Bounds on data limits for all-to-all comparison from combinatorial designs
Joanne Hall, Daniel Horsley, Douglas R. Stinson

TL;DR
This paper explores how to efficiently distribute data across machines to ensure every item is compared with every other item, using combinatorial designs and proving new bounds.
Contribution
The paper introduces new bounds on data distribution efficiency and connects ATAC data limits with combinatorial parameters.
Findings
Transversal designs and projective Hjelmslev planes are analyzed for their data limit performance.
A new lower bound on ATAC data limits is proven, improving on previous results.

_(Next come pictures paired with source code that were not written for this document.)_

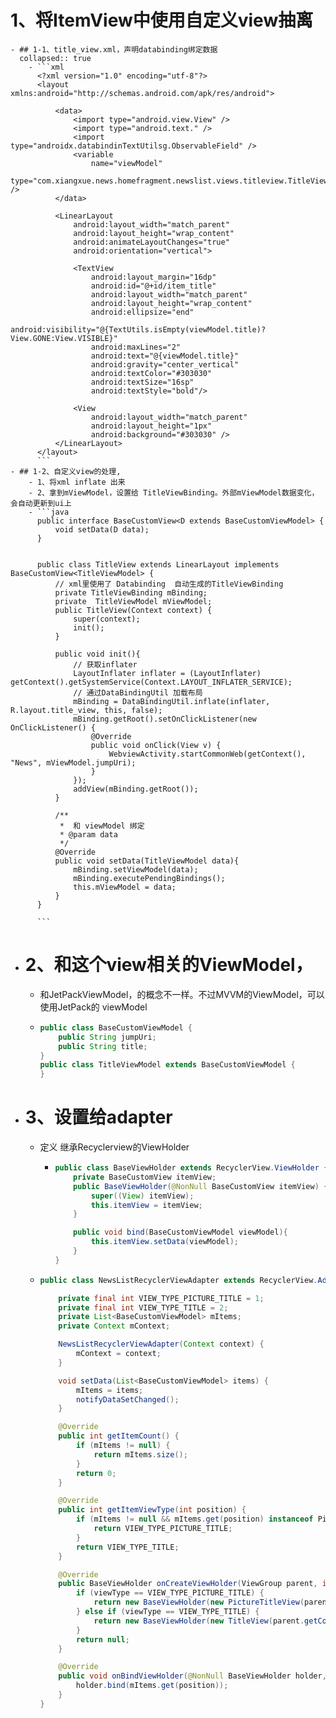 # 1、将ItemView中使用自定义view抽离
	- ## 1-1、title_view.xml，声明databinding绑定数据
	  collapsed:: true
		- ```xml
		  <?xml version="1.0" encoding="utf-8"?>
		  <layout xmlns:android="http://schemas.android.com/apk/res/android">
		  
		      <data>
		          <import type="android.view.View" />
		          <import type="android.text." />
		          <import type="androidx.databindinTextUtilsg.ObservableField" />
		          <variable
		              name="viewModel"
		              type="com.xiangxue.news.homefragment.newslist.views.titleview.TitleViewModel" />
		      </data>
		  
		      <LinearLayout
		          android:layout_width="match_parent"
		          android:layout_height="wrap_content"
		          android:animateLayoutChanges="true"
		          android:orientation="vertical">
		  
		          <TextView
		              android:layout_margin="16dp"
		              android:id="@+id/item_title"
		              android:layout_width="match_parent"
		              android:layout_height="wrap_content"
		              android:ellipsize="end"
		              android:visibility="@{TextUtils.isEmpty(viewModel.title)?View.GONE:View.VISIBLE}"
		              android:maxLines="2"
		              android:text="@{viewModel.title}"
		              android:gravity="center_vertical"
		              android:textColor="#303030"
		              android:textSize="16sp"
		              android:textStyle="bold"/>
		  
		          <View
		              android:layout_width="match_parent"
		              android:layout_height="1px"
		              android:background="#303030" />
		      </LinearLayout>
		  </layout>
		  ```
	- ## 1-2、自定义view的处理,
		- 1、将xml inflate 出来
		- 2、拿到mViewModel，设置给 TitleViewBinding。外部mViewModel数据变化，会自动更新到ui上
		- ```java
		  public interface BaseCustomView<D extends BaseCustomViewModel> {
		      void setData(D data);
		  }
		  
		  
		  public class TitleView extends LinearLayout implements BaseCustomView<TitleViewModel> {
		      // xml里使用了 Databinding  自动生成的TitleViewBinding
		      private TitleViewBinding mBinding;
		      private  TitleViewModel mViewModel;
		      public TitleView(Context context) {
		          super(context);
		          init();
		      }
		  
		      public void init(){
		          // 获取inflater
		          LayoutInflater inflater = (LayoutInflater) getContext().getSystemService(Context.LAYOUT_INFLATER_SERVICE);
		          // 通过DataBindingUtil 加载布局
		          mBinding = DataBindingUtil.inflate(inflater, R.layout.title_view, this, false);
		          mBinding.getRoot().setOnClickListener(new OnClickListener() {
		              @Override
		              public void onClick(View v) {
		                  WebviewActivity.startCommonWeb(getContext(), "News", mViewModel.jumpUri);
		              }
		          });
		          addView(mBinding.getRoot());
		      }
		  
		      /**
		       *  和 viewModel 绑定
		       * @param data
		       */
		      @Override
		      public void setData(TitleViewModel data){
		          mBinding.setViewModel(data);
		          mBinding.executePendingBindings();
		          this.mViewModel = data;
		      }
		  }
		  
		  ```
- # 2、和这个view相关的ViewModel，
	- 和JetPackViewModel，的概念不一样。不过MVVM的ViewModel，可以使用JetPack的  viewModel
	- ```java
	  public class BaseCustomViewModel {
	      public String jumpUri;
	      public String title;
	  }
	  public class TitleViewModel extends BaseCustomViewModel {
	  }
	  
	  ```
- # 3、设置给adapter
	- 定义 继承Recyclerview的ViewHolder
		- ```java
		  public class BaseViewHolder extends RecyclerView.ViewHolder {
		      private BaseCustomView itemView;
		      public BaseViewHolder(@NonNull BaseCustomView itemView) {
		          super((View) itemView);
		          this.itemView = itemView;
		      }
		  
		      public void bind(BaseCustomViewModel viewModel){
		          this.itemView.setData(viewModel);
		      }
		  }
		  ```
	- ```java
	  public class NewsListRecyclerViewAdapter extends RecyclerView.Adapter<BaseViewHolder> {
	  
	      private final int VIEW_TYPE_PICTURE_TITLE = 1;
	      private final int VIEW_TYPE_TITLE = 2;
	      private List<BaseCustomViewModel> mItems;
	      private Context mContext;
	  
	      NewsListRecyclerViewAdapter(Context context) {
	          mContext = context;
	      }
	  
	      void setData(List<BaseCustomViewModel> items) {
	          mItems = items;
	          notifyDataSetChanged();
	      }
	  
	      @Override
	      public int getItemCount() {
	          if (mItems != null) {
	              return mItems.size();
	          }
	          return 0;
	      }
	  
	      @Override
	      public int getItemViewType(int position) {
	          if (mItems != null && mItems.get(position) instanceof PictureTitleViewModel) {
	              return VIEW_TYPE_PICTURE_TITLE;
	          }
	          return VIEW_TYPE_TITLE;
	      }
	  
	      @Override
	      public BaseViewHolder onCreateViewHolder(ViewGroup parent, int viewType) {
	          if (viewType == VIEW_TYPE_PICTURE_TITLE) {
	              return new BaseViewHolder(new PictureTitleView(parent.getContext()));
	          } else if (viewType == VIEW_TYPE_TITLE) {
	              return new BaseViewHolder(new TitleView(parent.getContext()));
	          }
	          return null;
	      }
	  
	      @Override
	      public void onBindViewHolder(@NonNull BaseViewHolder holder, int position) {
	          holder.bind(mItems.get(position));
	      }
	  }
	  
	  ```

Special cases where the new bound is tight are identified.
Abstract
In situations where every item in a data set must be compared with every other item in the set, it may be desirable to store the data across a number of machines in such a way that any two data items are stored together on at least one machine. One way to evaluate the efficiency of such a distribution is by the largest fraction of the data it requires to be allocated to any one machine. The all-to-all comparison (ATAC) data limit for m machines is a measure of the minimum of this value across all possible such distributions. In this paper we further the study of ATAC data limits. We begin by investigating the data limits achievable using various classes of combinatorial designs. In particular, we examine the cases of transversal designs and projective Hjelmslev planes. We then observe relationships between data limits and the previously studied combinatorial parameters of fractional…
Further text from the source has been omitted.